Results can be explored and analysed in AnalyseResultsMulti.ipynb.
This phase is performed in notebook DataJourneyGenerator.ipynb. This notebook was executed on each of the input notebook (see script build_datajourneys.sh
). Output is in folder datajourneys/
.
The resulting notebooks are in folder datajourneys/
. The guide example discussed in the paper is reported in the following files:
- random-forests: digraph generated in the first step of Datanode graph extraction
- random-forests.png: the datanode graph without activity annotations (before running the FAR)

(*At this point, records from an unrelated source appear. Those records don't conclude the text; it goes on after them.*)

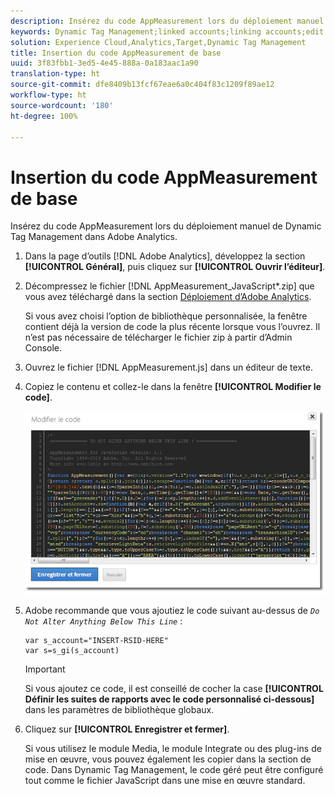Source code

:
 ```yaml
---
description: Insérez du code AppMeasurement lors du déploiement manuel de Dynamic Tag Management dans Adobe Analytics.
keywords: Dynamic Tag Management;linked accounts;linking accounts;edit code;appmeasurement;appmeasurement code
solution: Experience Cloud,Analytics,Target,Dynamic Tag Management
title: Insertion du code AppMeasurement de base
uuid: 3f83fbb1-3ed5-4e45-888a-0a183aac1a90
translation-type: ht
source-git-commit: dfe8409b13fcf67eae6a0c404f83c1209f89ae12
workflow-type: ht
source-wordcount: '180'
ht-degree: 100%

---
```



# Insertion du code AppMeasurement de base

Insérez du code AppMeasurement lors du déploiement manuel de Dynamic Tag Management dans Adobe Analytics.

1. Dans la page d’outils [!DNL Adobe Analytics], développez la section **[!UICONTROL Général]**, puis cliquez sur **[!UICONTROL Ouvrir l’éditeur]**.
1. Décompressez le fichier [!DNL AppMeasurement_JavaScript*.zip] que vous avez téléchargé dans la section [Déploiement d’Adobe Analytics](/help/implement/other/dtm/t-analytics-deploy.md).

   Si vous avez choisi l’option de bibliothèque personnalisée, la fenêtre contient déjà la version de code la plus récente lorsque vous l’ouvrez. Il n’est pas nécessaire de télécharger le fichier zip à partir d’Admin Console.
1. Ouvrez le fichier [!DNL AppMeasurement.js] dans un éditeur de texte.
1. Copiez le contenu et collez-le dans la fenêtre **[!UICONTROL Modifier le code]**.

   ![](assets/edit-code.png)

1. Adobe recommande que vous ajoutiez le code suivant au-dessus de *`Do Not Alter Anything Below This Line`* :

   ```
   var s_account="INSERT-RSID-HERE"
   var s=s_gi(s_account)
   ```

   >[!IMPORTANT]
   >
   >Si vous ajoutez ce code, il est conseillé de cocher la case **[!UICONTROL Définir les suites de rapports avec le code personnalisé ci-dessous]** dans les paramètres de bibliothèque globaux.

1. Cliquez sur **[!UICONTROL Enregistrer et fermer]**.

   Si vous utilisez le module Media, le module Integrate ou des plug-ins de mise en œuvre, vous pouvez également les copier dans la section de code. Dans Dynamic Tag Management, le code géré peut être configuré tout comme le fichier JavaScript dans une mise en œuvre standard.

- random-forests_DN.digraph: the datanode graph with activity annotations (after running the FAR) -- Digraph
- random-forests_DN.png: the datanode graph with activity annotations (after running the FAR) -- PNG image
- random-forests_DN.svg: the datanode graph with activity annotations (after running the FAR) -- SVG image
- random-forests_DJ.digraph: the digraph representation of the output Activity Graph
- random-forests_DJ.png: a graph representation of the output Activity Graph -- PNG image
- random-forests_DJ.svg: a graph representation of the output Activity Graph -- SVG image
- random-forests.ttl: the complete Data Journey (datanode graph + activity graph)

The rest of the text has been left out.